Recomendações de manejo
– Assegurar que não tenha fome e sede, com alimentação à disposição e suficiente.
– Garantir a ausência de desconforto, por meio de local apropriado e área de descanso confortável, fazendo com que as instalações e edificações não sejam excessivamente quentes ou frias.
– Assegurar que não sofra ferimentos e doenças e utilizando medicamentos, apetrechos técnicos, instrumentos, ferramentas ou utensílios adequados.
– Proporcionar a liberdade comportamental, através de espaço suficiente e instalações apropriadas, gerando a possibilidade dos animais expressarem padrões de comportamentos normais e instintos inerentes à espécie.
– Minimizar situações de estresse, medo e ansiedade.
Fonte: Manual de Boas Práticas para o Bem-Estar Animal em Competições Equestres
Diferença entre maus-tratos e bem-estar animal
No manejo de equinos, é frequente confundirem ausência de maus-tratos com qualidade de vida animal. Maltratar é bater, torturar, mutilar, lesionar ou negligenciar. São atos intencionais ou não, e que levam ao sofrimento do animal. É crime e está previsto na legislação brasileira. Bem-estar é um conceito que prevê boas práticas e cuidados com a saúde do animal.
– Não sofrer maus tratos não garante um bom grau de bem-estar animal – afirma a veterinária Lizie Pereira Buss, coordenadora da Comissão de Bem-Estar Animal do Ministério da Agricultura.
As diretrizes estão previstas no Manual de Boas Práticas para o Bem-Estar Animal em Competições Equestres, elaborado pela Comissão de Bem-Estar Animal do Ministério.

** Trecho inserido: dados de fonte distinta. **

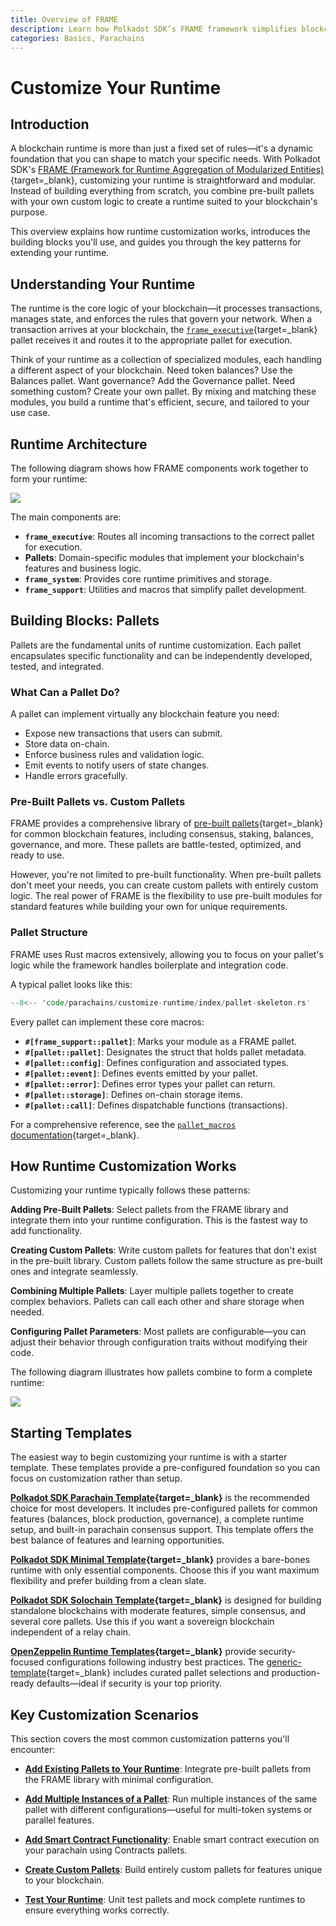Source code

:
 ```yaml
---
title: Overview of FRAME
description: Learn how Polkadot SDK’s FRAME framework simplifies blockchain development with modular pallets and support libraries for efficient runtime design.
categories: Basics, Parachains
---
```


# Customize Your Runtime

## Introduction

A blockchain runtime is more than just a fixed set of rules—it's a dynamic foundation that you can shape to match your specific needs. With Polkadot SDK's [FRAME (Framework for Runtime Aggregation of Modularized Entities)](/reference/glossary/#frame-framework-for-runtime-aggregation-of-modularized-entities){target=\_blank}, customizing your runtime is straightforward and modular. Instead of building everything from scratch, you combine pre-built pallets with your own custom logic to create a runtime suited to your blockchain's purpose.

This overview explains how runtime customization works, introduces the building blocks you'll use, and guides you through the key patterns for extending your runtime.

## Understanding Your Runtime

The runtime is the core logic of your blockchain—it processes transactions, manages state, and enforces the rules that govern your network. When a transaction arrives at your blockchain, the [`frame_executive`](https://paritytech.github.io/polkadot-sdk/master/frame_executive/index.html){target=\_blank} pallet receives it and routes it to the appropriate pallet for execution.

Think of your runtime as a collection of specialized modules, each handling a different aspect of your blockchain. Need token balances? Use the Balances pallet. Want governance? Add the Governance pallet. Need something custom? Create your own pallet. By mixing and matching these modules, you build a runtime that's efficient, secure, and tailored to your use case.

## Runtime Architecture

The following diagram shows how FRAME components work together to form your runtime:

![](/images/parachains/customize-runtime/index/frame-overview-01.webp)

The main components are:

- **`frame_executive`**: Routes all incoming transactions to the correct pallet for execution.
- **Pallets**: Domain-specific modules that implement your blockchain's features and business logic.
- **`frame_system`**: Provides core runtime primitives and storage.
- **`frame_support`**: Utilities and macros that simplify pallet development.

## Building Blocks: Pallets

Pallets are the fundamental units of runtime customization. Each pallet encapsulates specific functionality and can be independently developed, tested, and integrated.

### What Can a Pallet Do?

A pallet can implement virtually any blockchain feature you need:

- Expose new transactions that users can submit.
- Store data on-chain.
- Enforce business rules and validation logic.
- Emit events to notify users of state changes.
- Handle errors gracefully.

### Pre-Built Pallets vs. Custom Pallets

FRAME provides a comprehensive library of [pre-built pallets](https://github.com/paritytech/polkadot-sdk/tree/{{dependencies.repositories.polkadot_sdk.version}}/substrate/frame){target=\_blank} for common blockchain features, including consensus, staking, balances, governance, and more. These pallets are battle-tested, optimized, and ready to use.

However, you're not limited to pre-built functionality. When pre-built pallets don't meet your needs, you can create custom pallets with entirely custom logic. The real power of FRAME is the flexibility to use pre-built modules for standard features while building your own for unique requirements.

### Pallet Structure

FRAME uses Rust macros extensively, allowing you to focus on your pallet's logic while the framework handles boilerplate and integration code.

A typical pallet looks like this:

```rust
--8<-- 'code/parachains/customize-runtime/index/pallet-skeleton.rs'
```

Every pallet can implement these core macros:

- **`#[frame_support::pallet]`**: Marks your module as a FRAME pallet.
- **`#[pallet::pallet]`**: Designates the struct that holds pallet metadata.
- **`#[pallet::config]`**: Defines configuration and associated types.
- **`#[pallet::event]`**: Defines events emitted by your pallet.
- **`#[pallet::error]`**: Defines error types your pallet can return.
- **`#[pallet::storage]`**: Defines on-chain storage items.
- **`#[pallet::call]`**: Defines dispatchable functions (transactions).

For a comprehensive reference, see the [`pallet_macros` documentation](https://paritytech.github.io/polkadot-sdk/master/frame_support/pallet_macros/index.html){target=\_blank}.

## How Runtime Customization Works

Customizing your runtime typically follows these patterns:

**Adding Pre-Built Pallets**: Select pallets from the FRAME library and integrate them into your runtime configuration. This is the fastest way to add functionality.

**Creating Custom Pallets**: Write custom pallets for features that don't exist in the pre-built library. Custom pallets follow the same structure as pre-built ones and integrate seamlessly.

**Combining Multiple Pallets**: Layer multiple pallets together to create complex behaviors. Pallets can call each other and share storage when needed.

**Configuring Pallet Parameters**: Most pallets are configurable—you can adjust their behavior through configuration traits without modifying their code.

The following diagram illustrates how pallets combine to form a complete runtime:

![](/images/parachains/customize-runtime/index/frame-overview-02.webp)

## Starting Templates

The easiest way to begin customizing your runtime is with a starter template. These templates provide a pre-configured foundation so you can focus on customization rather than setup.

**[Polkadot SDK Parachain Template](https://github.com/paritytech/polkadot-sdk-parachain-template){target=\_blank}** is the recommended choice for most developers. It includes pre-configured pallets for common features (balances, block production, governance), a complete runtime setup, and built-in parachain consensus support. This template offers the best balance of features and learning opportunities.

**[Polkadot SDK Minimal Template](https://github.com/paritytech/polkadot-sdk-minimal-template){target=\_blank}** provides a bare-bones runtime with only essential components. Choose this if you want maximum flexibility and prefer building from a clean slate.

**[Polkadot SDK Solochain Template](https://github.com/paritytech/polkadot-sdk/tree/master/templates/solochain){target=\_blank}** is designed for building standalone blockchains with moderate features, simple consensus, and several core pallets. Use this if you want a sovereign blockchain independent of a relay chain.

**[OpenZeppelin Runtime Templates](https://github.com/OpenZeppelin/polkadot-runtime-templates){target=\_blank}** provide security-focused configurations following industry best practices. The [generic-template](https://github.com/OpenZeppelin/polkadot-runtime-templates/tree/main/generic-template){target=\_blank} includes curated pallet selections and production-ready defaults—ideal if security is your top priority.

## Key Customization Scenarios

This section covers the most common customization patterns you'll encounter:

- **[Add Existing Pallets to Your Runtime](/parachains/customize-runtime/add-existing-pallets/)**: Integrate pre-built pallets from the FRAME library with minimal configuration.

- **[Add Multiple Instances of a Pallet](/parachains/customize-runtime/add-pallet-instances/)**: Run multiple instances of the same pallet with different configurations—useful for multi-token systems or parallel features.

- **[Add Smart Contract Functionality](/parachains/customize-runtime/add-smart-contract-functionality/)**: Enable smart contract execution on your parachain using Contracts pallets.

- **[Create Custom Pallets](/parachains/customize-runtime/pallet-development/create-a-pallet/)**: Build entirely custom pallets for features unique to your blockchain.

- **[Test Your Runtime](/parachains/customize-runtime/pallet-development/pallet-testing/)**: Unit test pallets and mock complete runtimes to ensure everything works correctly.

A publicação recomenda atenção às necessidades de boa nutrição, saúde, alojamento, expressão de comportamentos naturais e manutenção de estados mentais positivos.
– É o primeiro passo para pararmos de pensar em apenas coibir maus-tratos, mas de melhorar o bem-estar dos animais em ambientes competitivos – avalia Lizie.
A técnica destacou a importância da iniciativa da ABCCC ao implementar a regra do sangue zero no Freio de Ouro:
– Tudo é uma evolução. Bem-estar animal depende do conhecimento e da atitude das pessoas em querer preservar os animais.